- Consider two instructions i and j with i preceding j, eg:
→ Inst(i)
→ Inst(j) j = i+1
- Read After Write
→ instruction j reads source BEFORE instruction i writes.
→ where possible solve using forwarding
- Write after Write
→ Instruction j writes an operand before instruction i writes to the same target
→ left with the wrong operand.
→ problem when multiple pipes exist in the same machine
- Write after Read
→ instruction j writes before instruction i reads
→ results of instruction i based on result of successor instruction j
→ problem with multiple pipes
Pipelining and multicycle operations.
- different operations take a different number of cycles to complete.

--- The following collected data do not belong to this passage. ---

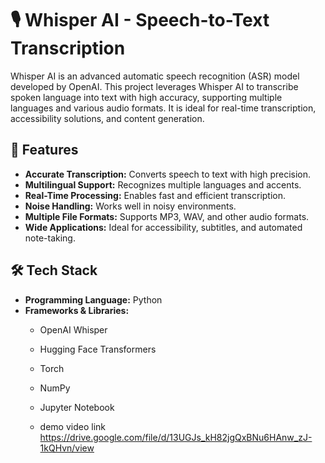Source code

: # 🎙️ Whisper AI - Speech-to-Text Transcription  

Whisper AI is an advanced automatic speech recognition (ASR) model developed by OpenAI. This project leverages Whisper AI to transcribe spoken language into text with high accuracy, supporting multiple languages and various audio formats. It is ideal for real-time transcription, accessibility solutions, and content generation.  

## 📌 Features  

- **Accurate Transcription:** Converts speech to text with high precision.  
- **Multilingual Support:** Recognizes multiple languages and accents.  
- **Real-Time Processing:** Enables fast and efficient transcription.  
- **Noise Handling:** Works well in noisy environments.  
- **Multiple File Formats:** Supports MP3, WAV, and other audio formats.  
- **Wide Applications:** Ideal for accessibility, subtitles, and automated note-taking.  

## 🛠️ Tech Stack  

- **Programming Language:** Python  
- **Frameworks & Libraries:**  
  - OpenAI Whisper  
  - Hugging Face Transformers  
  - Torch  
  - NumPy  
  - Jupyter Notebook
 
  - demo video link
    https://drive.google.com/file/d/13UGJs_kH82jgQxBNu6HAnw_zJ-1kQHvn/view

- we actually have 4 different execution units:
→ Integer unit
→ FP/integer multiplication
→ FP adder
→ FP/integer divider
- This results in latency: the
→ one less than the number of stages in that part of the pipe
- rRepeat interval: how long you have to wait before releasing another of that type of instruciton
- the division unit is not necessarily pipelined
→ after 2000, intel finally pipelined this stage.
- the integer unit only has one stage
- the multiplication unit has 7 stages and is pipelined
- the FP adder has 4 stages and is pipelined
- the division unit is not pipelined.
In the case of the FP Adder:
IF / ID / A1 / A2 / A3 / A4 / MEM / WB
/ IF / ID / X / X / X / A1 / ...
Latency = # stages - 1
This is the case of a dependency
If there is no dependency, there will be no latency.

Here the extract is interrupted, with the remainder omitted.